Marketers will never consider sharing a commercial where the perfectly made up child retreats its head from the flower and reveals a dingy, yellow-orange stain on their nose. This makes me sad because the best smelling flowers are littered with pollen. When you breathe it, you are breathing life itself. I think of the times I have felt pity toward a child who came to our farmer’s market stall to only breathe in a pansy. Pansies are beautiful with rich colors but they have no smell. They are edible, but they don’t smell like anything. I want to hand the child a lilac, a lavender, a lily. But they are currently out of season, and the glow that radiates off a mother watching their child instinctively sniff a flower of any kind, nice aroma or not, could be nearly satisfying as breathing in a lily.

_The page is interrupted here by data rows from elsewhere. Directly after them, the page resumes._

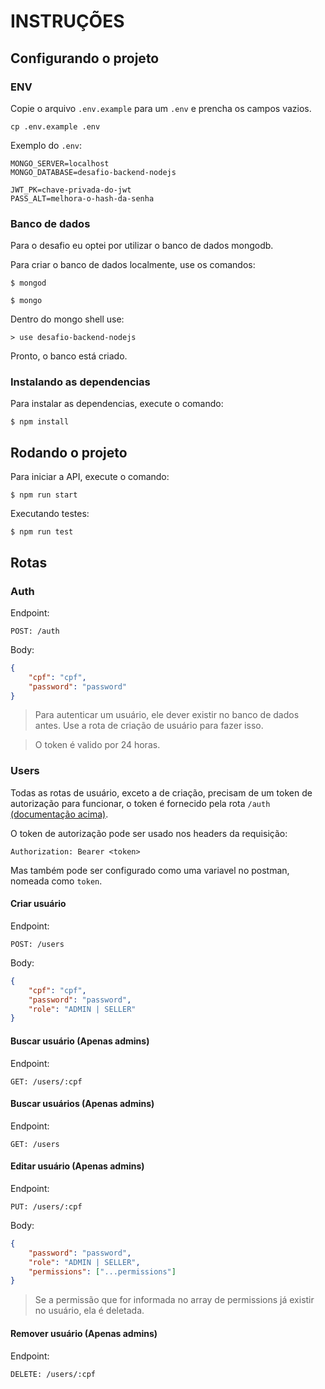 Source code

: # INSTRUÇÕES

## Configurando o projeto

### ENV

Copie o arquivo `.env.example` para um `.env` e prencha os campos vazios.

```shell
cp .env.example .env
```

Exemplo do `.env`:

```env
MONGO_SERVER=localhost
MONGO_DATABASE=desafio-backend-nodejs

JWT_PK=chave-privada-do-jwt
PASS_ALT=melhora-o-hash-da-senha
```

### Banco de dados

Para o desafio eu optei por utilizar o banco de dados mongodb.

Para criar o banco de dados localmente, use os comandos:

```shell
$ mongod

$ mongo
```

Dentro do mongo shell use:

```
> use desafio-backend-nodejs
```

Pronto, o banco está criado.

### Instalando as dependencias

Para instalar as dependencias, execute o comando:

```shell
$ npm install
```

## Rodando o projeto

Para iniciar a API, execute o comando:

```shell
$ npm run start
```

Executando testes:

```shell
$ npm run test
```

## Rotas

### Auth

Endpoint:
```shell
POST: /auth
```

Body:
```json
{
	"cpf": "cpf",
	"password": "password"
}
```

> Para autenticar um usuário, ele dever existir no banco de dados antes.
> Use a rota de criação de usuário para fazer isso.

> O token é valido por 24 horas.

### Users

Todas as rotas de usuário, exceto a de criação, precisam de um token de autorização
para funcionar, o token é fornecido pela rota `/auth` [(documentação acima)](#auth).

O token de autorização pode ser usado nos headers da requisição:
```shell
Authorization: Bearer <token>
```

Mas também pode ser configurado como uma variavel no postman, nomeada como `token`.

#### Criar usuário

Endpoint:
```shell
POST: /users
```

Body:
```json
{
	"cpf": "cpf",
	"password": "password",
	"role": "ADMIN | SELLER"
}
```

#### Buscar usuário (Apenas admins)

Endpoint:
```shell
GET: /users/:cpf
```

#### Buscar usuários (Apenas admins)

Endpoint:
```shell
GET: /users
```

#### Editar usuário (Apenas admins)

Endpoint:
```shell
PUT: /users/:cpf
```

Body:
```json
{
	"password": "password",
	"role": "ADMIN | SELLER",
	"permissions": ["...permissions"]
}
```

> Se a permissão que for informada no array de permissions já existir no usuário, ela é deletada.

#### Remover usuário (Apenas admins)

Endpoint:
```shell
DELETE: /users/:cpf
```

 I think of the cake my mother made for my 7th birthday with pansies baked into homemade icing and suddenly lose track as my eyes adjust to the shifting frame of the ad. The kids have pulled a few wildflowers (poppies and bellflowers) from the ground as the beautiful, pretend bees float behind them. I notice the children didn’t have any dirt under their fingernails. The glass is shattered at this moment for me. No child in a garden will have nails so pristine. When the commercial is over, Malcolm looks at me and says, “How many seeds should I order you?”

*

I told Malcolm I’d prefer to help him with his seeds. Show him how to plant them. They arrived in gorgeous, shiny packages. The kind of refined-by-petroleum plastic that makes you wonder if you have done a good thing at all. I flip the gleaming pack on its back to inspect what kind of wildflowers the seeds are. There are forget-me-nots, California poppy, yellow clematis, and ox-eye daisy. These are all noxious weeds in certain parts of North America. Two of them here. My blood began at a rolling boll, undulating and at first, seemingly unwarranted. I started to google. All I could find were accolades for General Mills, revenue of 15.62 billion dollars a year, trying to save the bees.

Noxious weeds strangle the surrounding ecosystem.


Kristina Stocks is a writer and researcher living in Edmonton, Alberta with her dog, tomato plants, and partner.